Самые интересные нейропсихилогические заболевания. Некоторые шокируют, некоторые заставят посмеяться…
о человеке, который не управлял своим телом
Жил-был один почтальон, Дитер Вайзе. Жил он в 20-х годах, не горевал, почту разносил, а потом взял – и попал в психушку. С кем не бывает?
Разумеется, попал он туда не по своей воле. Он вообще мало что по своей воле делал – нет, не потому, что был работником младшего звена – а потому, что он никак вообще не мог управлять своим телом. Только дыханием и речью.
Как же он ходил, хватал и трахался? А все это делала его вторая личность – некий товарищ Питер, по сути – редкостная сволочь.
Пока Дитер рассказывал врачам, как тяжко ему живется; Питер мастурбировал перед медсестрами, бился головой о стену и кидался фекалиями во врача.
Полагаю, подобное соседство несколько усложняло жизнь Дитеру.
Но Дитер терпел. А вот Питер – нет. И в 1932 он утопил и себя (Питера), и бедолагу Дитера, в раковине с заткнутым сливным отверстием.
Его лечащий врач, доктор Штюбе, потом рассказывал:
“Это было, без сомнения, убийство. Страшно представить себе ощущения Дитера в тот момент, когда Питер, оккупировавший его тело, заставил Дитера нагнуться над ванной…”
о самом счастливом человеке на свете
Эта героиня нашего паноптикума жива. Ну, как сказать, жива…
Живет и сейчас некая Эдельфрида С. и она страдает (ну так сказать, страдает…) гебефренией. Она счастлива. Совсем счастлива. Абсолютно счастлива. Всегда.
– Брык – и откину копыта! – хохочет она.
– А Вас это разве не печалит?
– С чего бы? Пфффф! Какая разница мне – живая я или мертвая?
Ничто не может ее расстроить. Даже то, что она не понимает, кто она, ничего не помнит, и смутно понимает, где находится.
– Ав-ав! – тычет она булочкой в доктора.
– Это у вас собачка?
– Доктор, вы чего? Это же булочка! Вы путаете булочку с собачкой и еще при этом собираетесь меня лечить? Вот умора!
о человеке, не дружащем со словами
Мозг человеческий – такая странная штука…
Москвичу Антону Г. 33 года, и он пережил черепно-мозговую травму. Правда, обзавелся при этом афазией Вернике.
– Я бросил брыль, – рассказывает он об аварии, – завернул дрын. Ну такой, которым наподкрутят махину. Докор, давайте забодня перекатим. Калоша бучит. У лихого глаза. Между слез.

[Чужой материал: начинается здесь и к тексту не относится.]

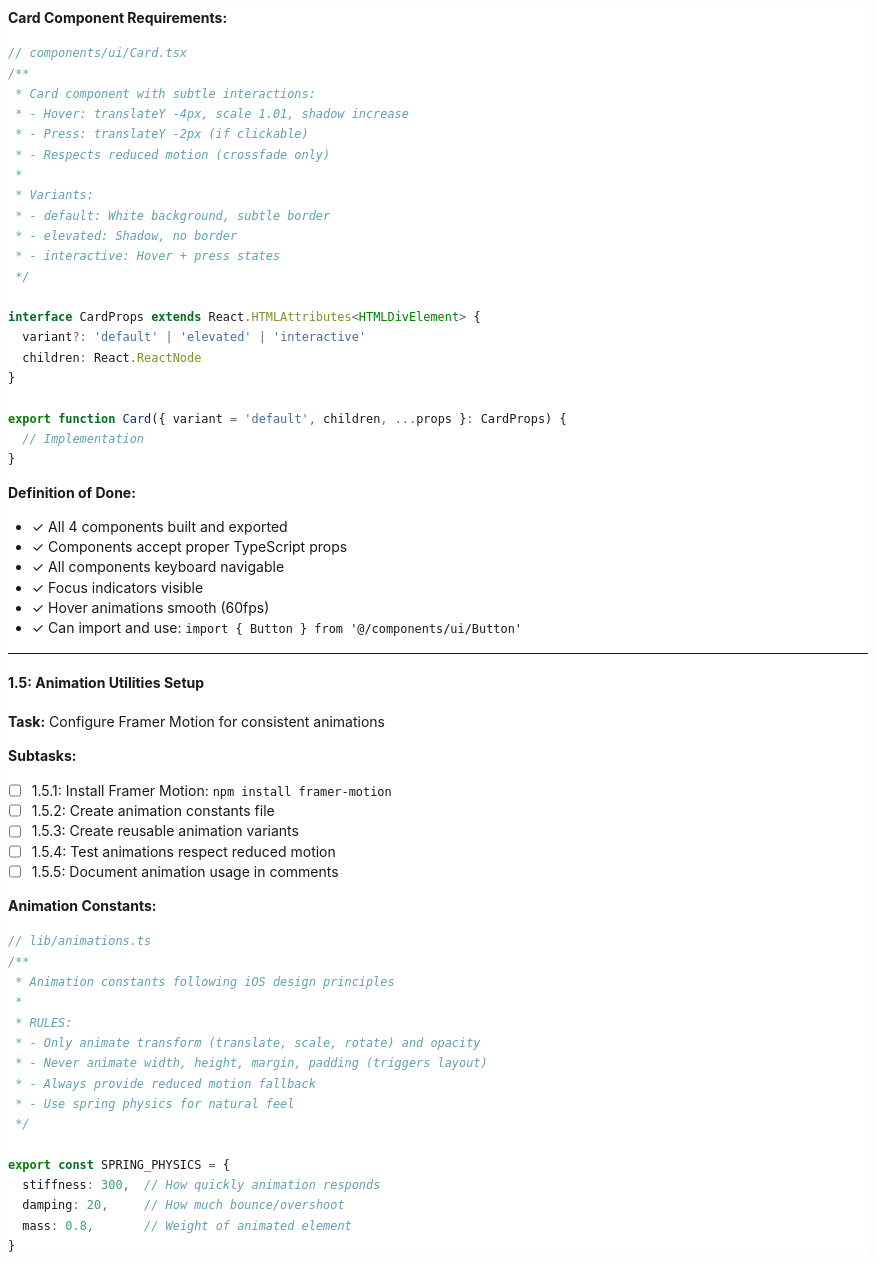 **Card Component Requirements:**

```typescript
// components/ui/Card.tsx
/**
 * Card component with subtle interactions:
 * - Hover: translateY -4px, scale 1.01, shadow increase
 * - Press: translateY -2px (if clickable)
 * - Respects reduced motion (crossfade only)
 * 
 * Variants:
 * - default: White background, subtle border
 * - elevated: Shadow, no border
 * - interactive: Hover + press states
 */

interface CardProps extends React.HTMLAttributes<HTMLDivElement> {
  variant?: 'default' | 'elevated' | 'interactive'
  children: React.ReactNode
}

export function Card({ variant = 'default', children, ...props }: CardProps) {
  // Implementation
}
```

**Definition of Done:**
- ✓ All 4 components built and exported
- ✓ Components accept proper TypeScript props
- ✓ All components keyboard navigable
- ✓ Focus indicators visible
- ✓ Hover animations smooth (60fps)
- ✓ Can import and use: `import { Button } from '@/components/ui/Button'`

---

#### 1.5: Animation Utilities Setup

**Task:** Configure Framer Motion for consistent animations

**Subtasks:**
- [ ] 1.5.1: Install Framer Motion: `npm install framer-motion`
- [ ] 1.5.2: Create animation constants file
- [ ] 1.5.3: Create reusable animation variants
- [ ] 1.5.4: Test animations respect reduced motion
- [ ] 1.5.5: Document animation usage in comments

**Animation Constants:**

```typescript
// lib/animations.ts
/**
 * Animation constants following iOS design principles
 * 
 * RULES:
 * - Only animate transform (translate, scale, rotate) and opacity
 * - Never animate width, height, margin, padding (triggers layout)
 * - Always provide reduced motion fallback
 * - Use spring physics for natural feel
 */

export const SPRING_PHYSICS = {
  stiffness: 300,  // How quickly animation responds
  damping: 20,     // How much bounce/overshoot
  mass: 0.8,       // Weight of animated element
}

```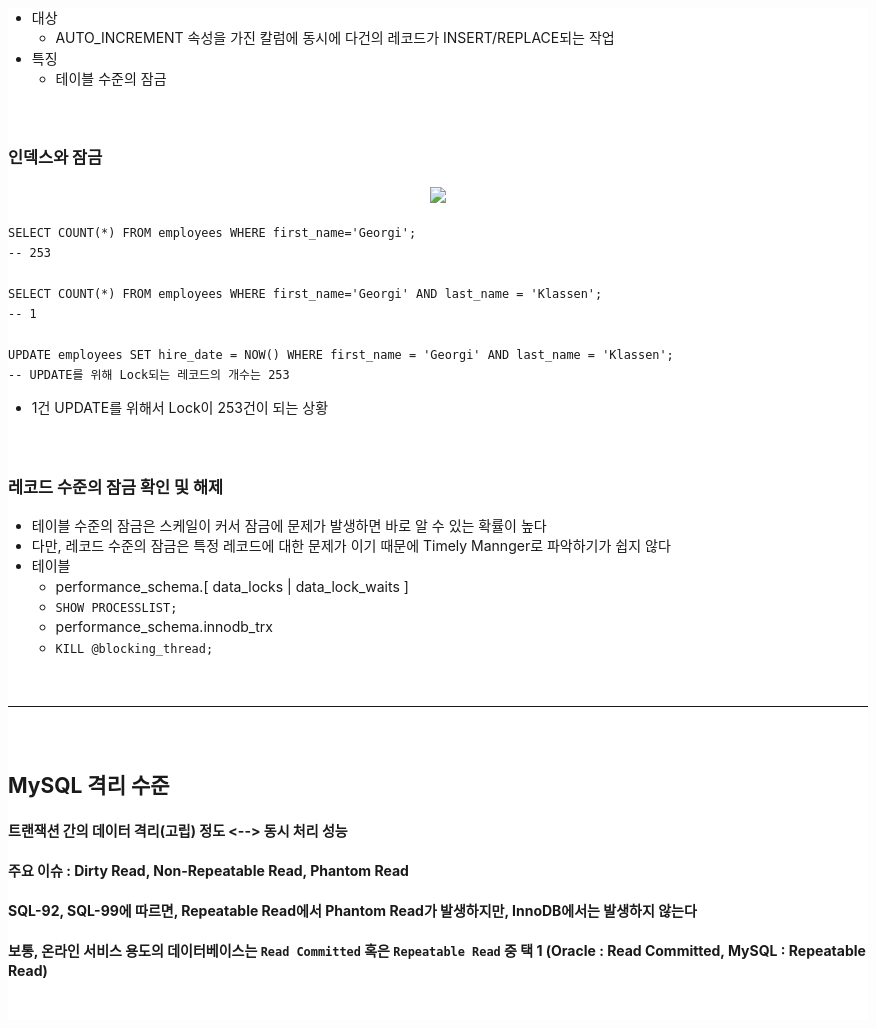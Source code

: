   * 대상
    * AUTO_INCREMENT 속성을 가진 칼럼에 동시에 다건의 레코드가 INSERT/REPLACE되는 작업
  * 특징
    * 테이블 수준의 잠금


<br>

### 인덱스와 잠금

<div align="center">
 <img width="50%" src="https://user-images.githubusercontent.com/37537227/216826713-3ae97011-bf39-43bc-a030-033bbd25b1a4.png" />
</div>

```mysql
SELECT COUNT(*) FROM employees WHERE first_name='Georgi';
-- 253

SELECT COUNT(*) FROM employees WHERE first_name='Georgi' AND last_name = 'Klassen';
-- 1

UPDATE employees SET hire_date = NOW() WHERE first_name = 'Georgi' AND last_name = 'Klassen';
-- UPDATE를 위해 Lock되는 레코드의 개수는 253
```
* 1건 UPDATE를 위해서 Lock이 253건이 되는 상황

<br>

### 레코드 수준의 잠금 확인 및 해제
* 테이블 수준의 잠금은 스케일이 커서 잠금에 문제가 발생하면 바로 알 수 있는 확률이 높다
* 다만, 레코드 수준의 잠금은 특정 레코드에 대한 문제가 이기 때문에 Timely Mannger로 파악하기가 쉽지 않다
* 테이블
  * performance_schema.[ data_locks | data_lock_waits ] 
  * `SHOW PROCESSLIST;`
  * performance_schema.innodb_trx
  * `KILL @blocking_thread;`

<br>
<hr>
<br>

## MySQL 격리 수준
#### 트랜잭션 간의 데이터 격리(고립) 정도 <--> 동시 처리 성능
#### 주요 이슈 : Dirty Read, Non-Repeatable Read, Phantom Read
#### SQL-92, SQL-99에 따르면, Repeatable Read에서 Phantom Read가 발생하지만, InnoDB에서는 발생하지 않는다
#### 보통, 온라인 서비스 용도의 데이터베이스는 `Read Committed` 혹은 `Repeatable Read` 중 택 1 (Oracle : Read Committed, MySQL : Repeatable Read)

<br>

Иподально.
Это не дефект речи, а нарушение ее понимания. Он говорит на “своем” русском, в котором слова и звуки перемешались, рассыпались по словарному запасу. Уловив знакомые созвучия, он понимает врачей.
К счастью, в отличии от предыдущих двух болезней, афазии в большинстве случае излечимы.